It’s planned for around Aug 2nd with the Spacex Dragon Capsule and 2 astronauts. The last NASA splashdown was the Apollo-Soyuz project in 1975
Hunh. I didn’t realize that. Who will do the recovery? Why did NASA insist on ocean landings instead of land? Surely they are much more accurate now than 1975, although I recall Apollo usually being very accurate.
I assume Navy will do recovery like they did in the past. they send a few ships including a small carrier. This time they will land in the Atlantic , I think in the past they normally splashed down in the pacific. I am pretty sure Russia/Soviets have always landed on land, possibly one reason is secrecy. Seems like it’s easier and cheaper to land in the water , they just need big parachutes instead of another engine.
13 of the 29 orbital flights in '62-'75 splashed down in the Atlantic, including all Gemini except the Gemini 8 abort, as well as Apollos 7 and 9, so as of that last mission it was 13 out of 17 Atlantic. The moon Apollos changed the pattern for the Pacific. The deliberate Pacific splashdowns were mostly in the Central Pacific except the Skylabs which were off the West US Coast, which I imagine must have been a matter of the trajectory/orbital inclinations of these missions.
I think it was up to the private companies to decide. Boeing’s capsule will land on land.
Russia has a lot of empty land and somewhat limited access to the Pacific.
Soviet Union also didn’t have a very big navy. No helicopter carriers until 1967 and no larger ones until 1975. So recovery would have been a challenge in the ocean. If the capsule missed the target area, the US Navy would likely have been the first to get to the cosmonauts. That would have been embarrassing.
I don’t recall any mission prior to Apollo 8 so that’s why I don’t remember many Atlantic splashdowns.
Next mission will have 4 crew in the dragon capsule, this current mission with 2 guys is officially a test mission. Next mission is Sept.

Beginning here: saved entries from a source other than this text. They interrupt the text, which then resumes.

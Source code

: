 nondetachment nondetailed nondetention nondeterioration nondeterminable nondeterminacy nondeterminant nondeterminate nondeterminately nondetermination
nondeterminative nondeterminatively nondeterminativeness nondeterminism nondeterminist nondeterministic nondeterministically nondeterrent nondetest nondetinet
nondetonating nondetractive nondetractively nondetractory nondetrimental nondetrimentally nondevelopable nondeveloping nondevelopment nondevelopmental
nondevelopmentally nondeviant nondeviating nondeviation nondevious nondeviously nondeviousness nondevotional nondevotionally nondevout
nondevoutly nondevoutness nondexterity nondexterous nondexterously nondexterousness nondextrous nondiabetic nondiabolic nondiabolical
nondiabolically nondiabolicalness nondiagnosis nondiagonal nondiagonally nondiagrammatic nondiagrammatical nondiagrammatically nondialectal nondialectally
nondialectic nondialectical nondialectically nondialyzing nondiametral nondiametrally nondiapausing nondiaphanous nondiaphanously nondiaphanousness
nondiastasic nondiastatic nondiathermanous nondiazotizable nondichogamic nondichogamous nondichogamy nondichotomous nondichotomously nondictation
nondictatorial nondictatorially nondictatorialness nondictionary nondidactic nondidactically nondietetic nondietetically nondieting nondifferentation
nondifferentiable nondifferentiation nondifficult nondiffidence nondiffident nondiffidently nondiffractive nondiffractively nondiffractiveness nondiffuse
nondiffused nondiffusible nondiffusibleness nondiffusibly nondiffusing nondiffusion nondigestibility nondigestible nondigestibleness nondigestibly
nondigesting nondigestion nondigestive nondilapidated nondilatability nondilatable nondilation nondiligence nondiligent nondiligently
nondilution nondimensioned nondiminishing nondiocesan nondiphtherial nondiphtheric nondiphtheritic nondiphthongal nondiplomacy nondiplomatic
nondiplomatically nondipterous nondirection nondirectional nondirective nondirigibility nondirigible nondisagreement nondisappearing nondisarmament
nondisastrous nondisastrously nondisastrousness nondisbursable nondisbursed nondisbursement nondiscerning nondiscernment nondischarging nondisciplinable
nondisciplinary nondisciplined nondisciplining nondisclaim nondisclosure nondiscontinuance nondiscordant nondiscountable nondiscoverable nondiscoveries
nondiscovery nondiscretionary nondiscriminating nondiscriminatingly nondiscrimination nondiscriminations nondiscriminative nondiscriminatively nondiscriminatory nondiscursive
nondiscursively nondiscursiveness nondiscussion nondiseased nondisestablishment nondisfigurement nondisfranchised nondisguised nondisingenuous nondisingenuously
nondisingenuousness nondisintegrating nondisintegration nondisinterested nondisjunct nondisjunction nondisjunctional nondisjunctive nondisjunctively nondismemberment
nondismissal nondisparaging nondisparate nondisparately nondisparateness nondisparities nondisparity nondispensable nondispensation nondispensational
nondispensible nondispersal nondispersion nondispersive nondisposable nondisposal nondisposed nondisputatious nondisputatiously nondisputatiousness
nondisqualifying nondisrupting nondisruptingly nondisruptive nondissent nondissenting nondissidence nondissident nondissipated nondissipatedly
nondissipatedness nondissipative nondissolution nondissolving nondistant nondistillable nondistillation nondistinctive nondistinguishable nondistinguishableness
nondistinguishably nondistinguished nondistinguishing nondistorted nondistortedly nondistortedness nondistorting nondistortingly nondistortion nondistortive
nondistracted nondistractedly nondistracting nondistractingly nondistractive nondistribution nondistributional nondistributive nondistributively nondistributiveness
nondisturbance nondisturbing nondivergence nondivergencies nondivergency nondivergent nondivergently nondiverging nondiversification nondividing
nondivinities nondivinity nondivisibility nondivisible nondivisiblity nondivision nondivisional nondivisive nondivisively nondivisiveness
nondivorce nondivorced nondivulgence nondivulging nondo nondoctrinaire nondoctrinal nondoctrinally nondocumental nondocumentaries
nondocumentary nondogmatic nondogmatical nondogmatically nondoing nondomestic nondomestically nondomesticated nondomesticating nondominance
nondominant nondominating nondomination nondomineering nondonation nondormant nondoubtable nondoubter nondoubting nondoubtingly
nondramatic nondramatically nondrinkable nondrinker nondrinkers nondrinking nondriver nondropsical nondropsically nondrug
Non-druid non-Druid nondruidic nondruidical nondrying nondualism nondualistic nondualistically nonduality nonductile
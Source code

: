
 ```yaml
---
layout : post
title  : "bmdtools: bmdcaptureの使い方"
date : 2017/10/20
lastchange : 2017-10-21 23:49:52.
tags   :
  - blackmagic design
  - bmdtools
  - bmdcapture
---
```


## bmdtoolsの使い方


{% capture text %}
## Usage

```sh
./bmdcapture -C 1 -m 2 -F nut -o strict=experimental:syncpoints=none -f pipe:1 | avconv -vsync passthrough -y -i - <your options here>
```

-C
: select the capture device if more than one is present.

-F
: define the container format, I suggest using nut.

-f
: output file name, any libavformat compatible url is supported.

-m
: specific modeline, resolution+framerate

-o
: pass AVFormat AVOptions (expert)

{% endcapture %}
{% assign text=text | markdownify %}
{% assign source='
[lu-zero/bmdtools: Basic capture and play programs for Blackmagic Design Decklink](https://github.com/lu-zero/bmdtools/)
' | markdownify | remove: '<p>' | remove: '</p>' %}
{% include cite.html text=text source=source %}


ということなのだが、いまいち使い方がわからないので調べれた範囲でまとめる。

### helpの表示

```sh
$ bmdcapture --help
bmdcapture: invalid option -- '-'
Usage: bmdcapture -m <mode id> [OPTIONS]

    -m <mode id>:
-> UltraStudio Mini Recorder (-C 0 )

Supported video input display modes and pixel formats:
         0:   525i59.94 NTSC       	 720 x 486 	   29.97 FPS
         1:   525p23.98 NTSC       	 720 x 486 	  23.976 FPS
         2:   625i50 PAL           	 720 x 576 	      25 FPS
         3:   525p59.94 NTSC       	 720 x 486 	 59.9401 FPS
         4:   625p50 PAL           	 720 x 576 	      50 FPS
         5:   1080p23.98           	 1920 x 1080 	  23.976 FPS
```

The US generally launches out over water, so being prepared for a water landing is a big part of the system. Why have two systems (i.e. one for a water landing if something goes wrong, and one for a landing on land for a regular landing)? The Shuttle, of course, was designed to land as an air craft, so it’s a totally different system, even though it, also, was designed to launch over water. Basically, if it was landing on water it was crashing, so no point trying to have a secondary system. The Russians, but contrast, launch from land over land, so, again, why have two systems (besides, they didn’t and don’t have the large Navy required or the bases all over)?
I’m sure the US Navy will handle the recovery as they always have. This is still a NASA mission, even if the launch vehicle is privately owned. But it’s still an official US launch, so it would be natural for the Navy to simply continue the role.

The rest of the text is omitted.